Comunque il punto è che ho la bella idea di metterla nel bagaglio a mano. Al controllo svuoto le tasche, metto gli oggetti dove devo, passo sotto il metal detector e un tipo mi apostrofa: ‘Scusi, è suo questo?’, io annuisco e quello continua: ‘Me lo puo’ aprire, per cortesia?’. Apro lo zaino e segue ispezione. Per inciso, mi controllano SEMPRE. Due volte mi hanno fatto anche il controllo del bagaglio da stiva. Ma questa è un’altra storia. L’adetto alla sicurezza aeroportuale tira fuori la moka, io già mi sento una cretina, poi tira fuori il caffé. Divento di un bel rosso acceso.
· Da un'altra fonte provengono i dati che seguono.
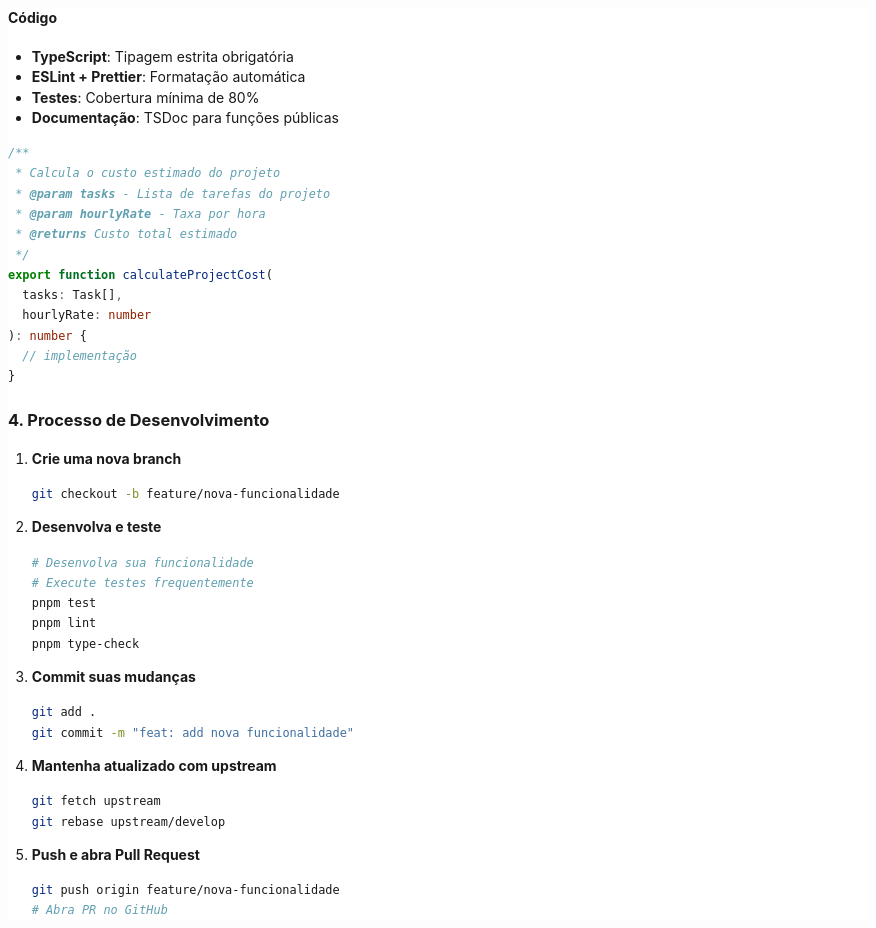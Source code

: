 #### Código

- **TypeScript**: Tipagem estrita obrigatória
- **ESLint + Prettier**: Formatação automática
- **Testes**: Cobertura mínima de 80%
- **Documentação**: TSDoc para funções públicas

```typescript
/**
 * Calcula o custo estimado do projeto
 * @param tasks - Lista de tarefas do projeto
 * @param hourlyRate - Taxa por hora
 * @returns Custo total estimado
 */
export function calculateProjectCost(
  tasks: Task[],
  hourlyRate: number
): number {
  // implementação
}
```

### 4. Processo de Desenvolvimento

1. **Crie uma nova branch**
   ```bash
   git checkout -b feature/nova-funcionalidade
   ```

2. **Desenvolva e teste**
   ```bash
   # Desenvolva sua funcionalidade
   # Execute testes frequentemente
   pnpm test
   pnpm lint
   pnpm type-check
   ```

3. **Commit suas mudanças**
   ```bash
   git add .
   git commit -m "feat: add nova funcionalidade"
   ```

4. **Mantenha atualizado com upstream**
   ```bash
   git fetch upstream
   git rebase upstream/develop
   ```

5. **Push e abra Pull Request**
   ```bash
   git push origin feature/nova-funcionalidade
   # Abra PR no GitHub
   ```
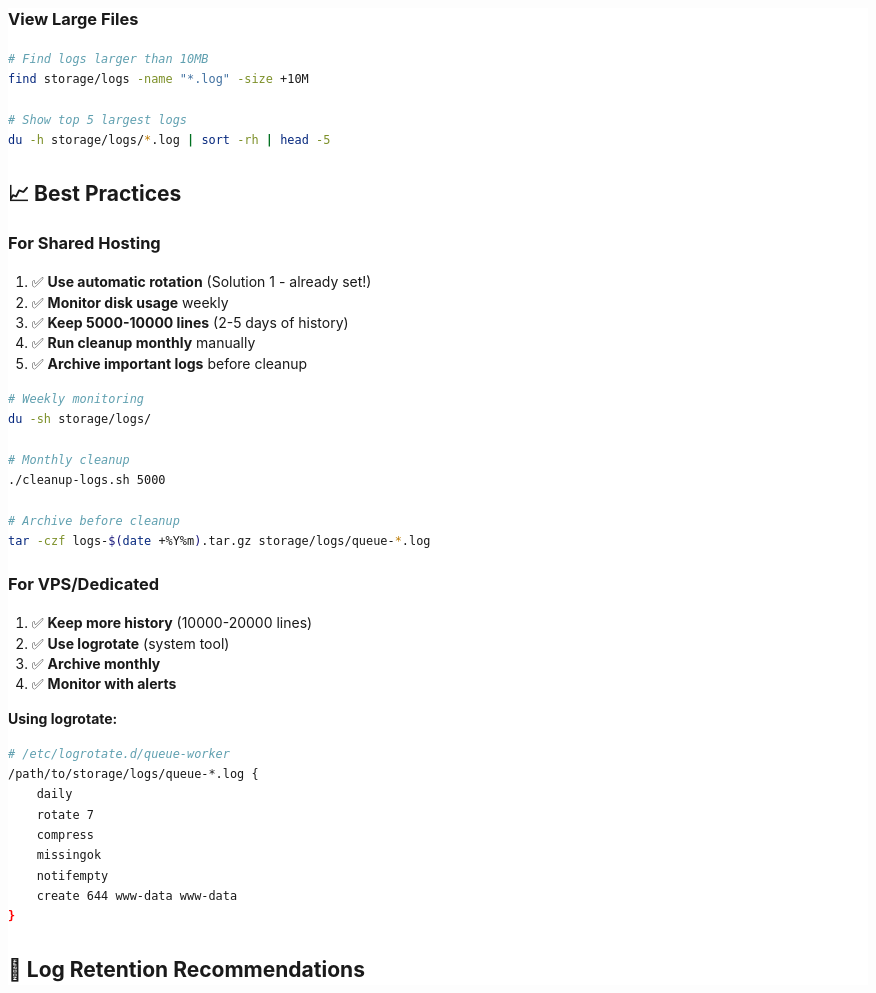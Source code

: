 ### View Large Files

```bash
# Find logs larger than 10MB
find storage/logs -name "*.log" -size +10M

# Show top 5 largest logs
du -h storage/logs/*.log | sort -rh | head -5
```

## 📈 Best Practices

### For Shared Hosting

1. ✅ **Use automatic rotation** (Solution 1 - already set!)
2. ✅ **Monitor disk usage** weekly
3. ✅ **Keep 5000-10000 lines** (2-5 days of history)
4. ✅ **Run cleanup monthly** manually
5. ✅ **Archive important logs** before cleanup

```bash
# Weekly monitoring
du -sh storage/logs/

# Monthly cleanup
./cleanup-logs.sh 5000

# Archive before cleanup
tar -czf logs-$(date +%Y%m).tar.gz storage/logs/queue-*.log
```

### For VPS/Dedicated

1. ✅ **Keep more history** (10000-20000 lines)
2. ✅ **Use logrotate** (system tool)
3. ✅ **Archive monthly**
4. ✅ **Monitor with alerts**

**Using logrotate:**

```bash
# /etc/logrotate.d/queue-worker
/path/to/storage/logs/queue-*.log {
    daily
    rotate 7
    compress
    missingok
    notifempty
    create 644 www-data www-data
}
```

## 📝 Log Retention Recommendations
Si, va bene, mi son portata anche quello e allora?? Il Goppion lo vendono solo nel Triveneto! Non è come se mi fossi portata il Lavazza o l’Illy, eh? Comunque, il tipo ha pietà di me e mi guarda con compassione. Io cerco di giustificarmi. Primo perchè la vedo dura uccidere qualcuno a mokkate sulla testa o buttandogli la polvere del caffé negli occhi; secondo, dovendola poi raccontare agli amici di fronte ad una birra, vorrei che lui potesse essere il più accurato possibile nella descrizione di questa povera demente che se ne va in giro non solo con la caffettiera, ma anche con il caffé. Quindi, mi giustifico, sorridendo: ‘Eh, eh! No, è che mi sto trasferendo a Parigi (e penso: ‘Brava, bella idea! Raccontagli anche la storia della tua vita, che gli interessa di sicuro!’) e la moka non ce l’hanno… Poi mi piace questa marca qua…’ Ha pietà di me, sorride a sua volta e ci scherza su: ‘Eh, si beh! Mancava solo la tazza!’ e io, invece di starmene zitta: ‘No, no, c’è! L’ho messa in fondo allo zaino!’ Mi guarda fissa. Tento un ultimo salvataggio: ‘No, è un regalo di mia sorella…è fatta a mano…cioè, l’ha fatta lei…ci tengo…’ e lui mi fredda con un ironico: ‘Meno male che non era affezionata al fornello del gas…’ Vorrei continuare lo scherzo dicendo una cosa tipo: ‘Voleva che lo lasciassi da solo a casa? Guardi, è nel bagaglio da stiva!’, ma poi penso che ci potrebbe credere e che non mi farebbero partire. Chino il capo, rimetto le mie cose dentro e me ne vado mesta mesta. Non è la prima volta che discuto con questi della sicurezza. Una volta mi fan notare che non posso portare 100 ml di cren (salsa di cren) perchè è considerato liquido. Protesto. Insomma, è una salsa, in più il vasetto è sigillato! Ironizzo: ‘Ieri ha fatto il bollito, eh?’ e quello, imperturbabile: ‘No, ma adesso che ho trovato la salsa, potrei anche farlo…’ Almeno non me lo dire!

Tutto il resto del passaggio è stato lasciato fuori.